- WORK ITEM
The data below holds the lines to copy: everything from the line containing "Here is the [Google" to the line containing "assessing the performances", both ends included, set down exactly.

-=-=-=-=-

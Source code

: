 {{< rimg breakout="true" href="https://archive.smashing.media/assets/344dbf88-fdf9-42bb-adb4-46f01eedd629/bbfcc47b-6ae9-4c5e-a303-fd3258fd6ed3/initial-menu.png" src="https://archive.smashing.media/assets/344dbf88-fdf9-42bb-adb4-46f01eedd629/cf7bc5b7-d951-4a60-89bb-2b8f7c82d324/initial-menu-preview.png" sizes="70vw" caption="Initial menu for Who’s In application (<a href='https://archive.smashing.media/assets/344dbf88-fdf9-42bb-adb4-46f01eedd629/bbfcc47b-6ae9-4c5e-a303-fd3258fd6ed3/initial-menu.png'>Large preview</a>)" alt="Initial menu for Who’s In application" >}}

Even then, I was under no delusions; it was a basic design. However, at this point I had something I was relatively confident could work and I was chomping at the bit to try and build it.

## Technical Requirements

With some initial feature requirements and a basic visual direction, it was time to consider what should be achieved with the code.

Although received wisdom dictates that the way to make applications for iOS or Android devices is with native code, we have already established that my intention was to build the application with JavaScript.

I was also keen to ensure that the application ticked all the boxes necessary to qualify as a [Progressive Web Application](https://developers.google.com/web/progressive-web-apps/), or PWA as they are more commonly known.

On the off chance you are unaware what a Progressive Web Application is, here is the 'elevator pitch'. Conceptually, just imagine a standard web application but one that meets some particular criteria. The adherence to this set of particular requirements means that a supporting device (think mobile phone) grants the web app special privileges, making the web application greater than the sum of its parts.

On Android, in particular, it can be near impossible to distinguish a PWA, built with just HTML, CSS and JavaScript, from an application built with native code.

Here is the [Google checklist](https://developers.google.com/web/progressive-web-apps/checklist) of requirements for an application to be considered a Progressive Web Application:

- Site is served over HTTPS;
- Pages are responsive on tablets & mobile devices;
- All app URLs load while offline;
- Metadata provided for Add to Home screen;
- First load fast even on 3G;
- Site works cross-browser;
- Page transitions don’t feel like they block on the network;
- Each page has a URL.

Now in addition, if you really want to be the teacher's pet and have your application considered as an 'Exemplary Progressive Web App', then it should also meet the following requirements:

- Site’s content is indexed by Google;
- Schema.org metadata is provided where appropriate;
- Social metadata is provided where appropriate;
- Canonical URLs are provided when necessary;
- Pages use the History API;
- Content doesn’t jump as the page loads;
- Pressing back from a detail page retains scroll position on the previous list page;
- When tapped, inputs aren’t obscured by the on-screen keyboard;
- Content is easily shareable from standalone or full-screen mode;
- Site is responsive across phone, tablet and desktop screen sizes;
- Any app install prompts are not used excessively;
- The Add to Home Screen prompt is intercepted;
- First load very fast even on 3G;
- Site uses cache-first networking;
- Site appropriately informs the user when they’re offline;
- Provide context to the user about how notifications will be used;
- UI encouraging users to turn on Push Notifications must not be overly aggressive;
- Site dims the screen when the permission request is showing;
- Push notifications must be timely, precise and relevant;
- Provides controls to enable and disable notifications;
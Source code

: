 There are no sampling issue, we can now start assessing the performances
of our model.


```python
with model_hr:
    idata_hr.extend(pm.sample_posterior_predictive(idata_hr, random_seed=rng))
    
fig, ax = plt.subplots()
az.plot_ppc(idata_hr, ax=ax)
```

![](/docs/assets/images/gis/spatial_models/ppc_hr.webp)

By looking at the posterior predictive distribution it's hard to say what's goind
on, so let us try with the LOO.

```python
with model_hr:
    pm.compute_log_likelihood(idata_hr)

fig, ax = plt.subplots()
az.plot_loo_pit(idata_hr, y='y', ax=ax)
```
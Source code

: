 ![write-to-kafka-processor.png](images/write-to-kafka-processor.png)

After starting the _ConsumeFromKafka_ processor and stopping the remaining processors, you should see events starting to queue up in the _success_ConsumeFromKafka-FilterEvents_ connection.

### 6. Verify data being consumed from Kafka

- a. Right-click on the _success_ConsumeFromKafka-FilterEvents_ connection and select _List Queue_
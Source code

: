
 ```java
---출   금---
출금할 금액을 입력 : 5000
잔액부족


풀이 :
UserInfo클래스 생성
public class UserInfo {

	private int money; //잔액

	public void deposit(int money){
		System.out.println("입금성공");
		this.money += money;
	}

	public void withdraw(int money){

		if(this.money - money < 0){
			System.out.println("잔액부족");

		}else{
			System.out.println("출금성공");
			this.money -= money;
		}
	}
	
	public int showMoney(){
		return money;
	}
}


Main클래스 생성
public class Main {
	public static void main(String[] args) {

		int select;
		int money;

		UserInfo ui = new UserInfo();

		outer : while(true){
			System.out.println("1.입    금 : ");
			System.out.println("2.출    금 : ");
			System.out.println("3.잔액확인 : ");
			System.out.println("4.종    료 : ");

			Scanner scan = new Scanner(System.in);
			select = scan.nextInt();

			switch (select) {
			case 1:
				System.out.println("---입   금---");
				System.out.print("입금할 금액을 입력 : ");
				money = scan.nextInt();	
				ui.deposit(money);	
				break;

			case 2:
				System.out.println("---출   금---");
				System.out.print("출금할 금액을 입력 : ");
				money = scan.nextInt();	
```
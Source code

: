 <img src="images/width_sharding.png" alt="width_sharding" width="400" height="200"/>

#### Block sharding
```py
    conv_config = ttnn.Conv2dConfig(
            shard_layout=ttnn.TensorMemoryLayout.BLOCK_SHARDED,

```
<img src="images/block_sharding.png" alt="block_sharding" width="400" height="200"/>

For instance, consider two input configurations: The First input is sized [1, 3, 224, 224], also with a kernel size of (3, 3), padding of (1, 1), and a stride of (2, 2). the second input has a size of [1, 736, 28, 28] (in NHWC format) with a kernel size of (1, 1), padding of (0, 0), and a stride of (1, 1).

-=-=-=-=-

- SOLVED EXERCISE
Here is the [Google checklist](https://developers.google.com/web/progressive-web-apps/checklist) of requirements for an application to be considered a Progressive Web Application:

- Site is served over HTTPS;
- Pages are responsive on tablets & mobile devices;
- All app URLs load while offline;
- Metadata provided for Add to Home screen;
- First load fast even on 3G;
- Site works cross-browser;
- Page transitions don’t feel like they block on the network;
- Each page has a URL.

Now in addition, if you really want to be the teacher's pet and have your application considered as an 'Exemplary Progressive Web App', then it should also meet the following requirements:

- Site’s content is indexed by Google;
- Schema.org metadata is provided where appropriate;
- Social metadata is provided where appropriate;
- Canonical URLs are provided when necessary;
- Pages use the History API;
- Content doesn’t jump as the page loads;
- Pressing back from a detail page retains scroll position on the previous list page;
- When tapped, inputs aren’t obscured by the on-screen keyboard;
- Content is easily shareable from standalone or full-screen mode;
- Site is responsive across phone, tablet and desktop screen sizes;
- Any app install prompts are not used excessively;
- The Add to Home Screen prompt is intercepted;
- First load very fast even on 3G;
- Site uses cache-first networking;
- Site appropriately informs the user when they’re offline;
- Provide context to the user about how notifications will be used;
- UI encouraging users to turn on Push Notifications must not be overly aggressive;
- Site dims the screen when the permission request is showing;
- Push notifications must be timely, precise and relevant;
- Provides controls to enable and disable notifications;
Source code

: There are no sampling issue, we can now start assessing the performances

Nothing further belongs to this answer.